### Exercise
Copy the records that follow exactly as written, but not their pictures.

##### Records to use #####

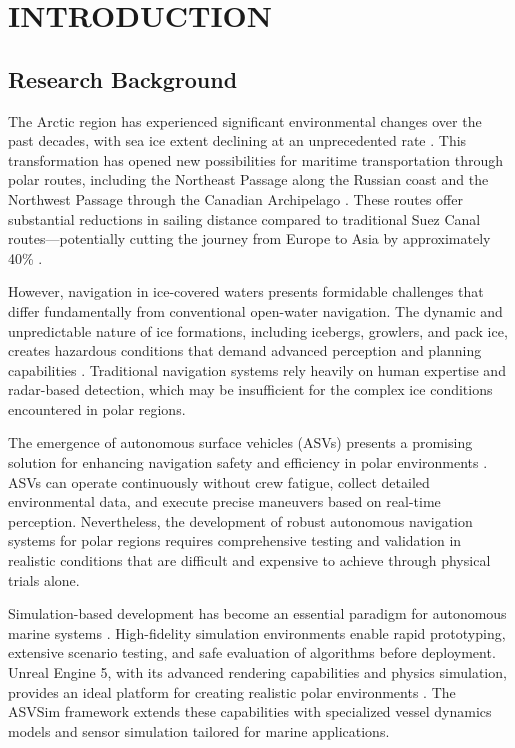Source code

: \clearpage
\section{INTRODUCTION}

\subsection{Research Background}

The Arctic region has experienced significant environmental changes over the past decades, with sea ice extent declining at an unprecedented rate \parencite{stocker2013climate}. This transformation has opened new possibilities for maritime transportation through polar routes, including the Northeast Passage along the Russian coast and the Northwest Passage through the Canadian Archipelago \parencite{ebner2016polar}. These routes offer substantial reductions in sailing distance compared to traditional Suez Canal routes---potentially cutting the journey from Europe to Asia by approximately 40\% \parencite{verma2018arctic}.

However, navigation in ice-covered waters presents formidable challenges that differ fundamentally from conventional open-water navigation. The dynamic and unpredictable nature of ice formations, including icebergs, growlers, and pack ice, creates hazardous conditions that demand advanced perception and planning capabilities \parencite{fu2018review}. Traditional navigation systems rely heavily on human expertise and radar-based detection, which may be insufficient for the complex ice conditions encountered in polar regions.

The emergence of autonomous surface vehicles (ASVs) presents a promising solution for enhancing navigation safety and efficiency in polar environments \parencite{liu2016unmanned}. ASVs can operate continuously without crew fatigue, collect detailed environmental data, and execute precise maneuvers based on real-time perception. Nevertheless, the development of robust autonomous navigation systems for polar regions requires comprehensive testing and validation in realistic conditions that are difficult and expensive to achieve through physical trials alone.

Simulation-based development has become an essential paradigm for autonomous marine systems \parencite{schroeder2020asvsim}. High-fidelity simulation environments enable rapid prototyping, extensive scenario testing, and safe evaluation of algorithms before deployment. Unreal Engine 5, with its advanced rendering capabilities and physics simulation, provides an ideal platform for creating realistic polar environments \parencite{epic2023unreal}. The ASVSim framework extends these capabilities with specialized vessel dynamics models and sensor simulation tailored for marine applications.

#####

### Exercise solution
Source code

: \clearpage
\section{INTRODUCTION}

\subsection{Research Background}

The Arctic region has experienced significant environmental changes over the past decades, with sea ice extent declining at an unprecedented rate \parencite{stocker2013climate}. This transformation has opened new possibilities for maritime transportation through polar routes, including the Northeast Passage along the Russian coast and the Northwest Passage through the Canadian Archipelago \parencite{ebner2016polar}. These routes offer substantial reductions in sailing distance compared to traditional Suez Canal routes---potentially cutting the journey from Europe to Asia by approximately 40\% \parencite{verma2018arctic}.

However, navigation in ice-covered waters presents formidable challenges that differ fundamentally from conventional open-water navigation. The dynamic and unpredictable nature of ice formations, including icebergs, growlers, and pack ice, creates hazardous conditions that demand advanced perception and planning capabilities \parencite{fu2018review}. Traditional navigation systems rely heavily on human expertise and radar-based detection, which may be insufficient for the complex ice conditions encountered in polar regions.

The emergence of autonomous surface vehicles (ASVs) presents a promising solution for enhancing navigation safety and efficiency in polar environments \parencite{liu2016unmanned}. ASVs can operate continuously without crew fatigue, collect detailed environmental data, and execute precise maneuvers based on real-time perception. Nevertheless, the development of robust autonomous navigation systems for polar regions requires comprehensive testing and validation in realistic conditions that are difficult and expensive to achieve through physical trials alone.

Simulation-based development has become an essential paradigm for autonomous marine systems \parencite{schroeder2020asvsim}. High-fidelity simulation environments enable rapid prototyping, extensive scenario testing, and safe evaluation of algorithms before deployment. Unreal Engine 5, with its advanced rendering capabilities and physics simulation, provides an ideal platform for creating realistic polar environments \parencite{epic2023unreal}. The ASVSim framework extends these capabilities with specialized vessel dynamics models and sensor simulation tailored for marine applications.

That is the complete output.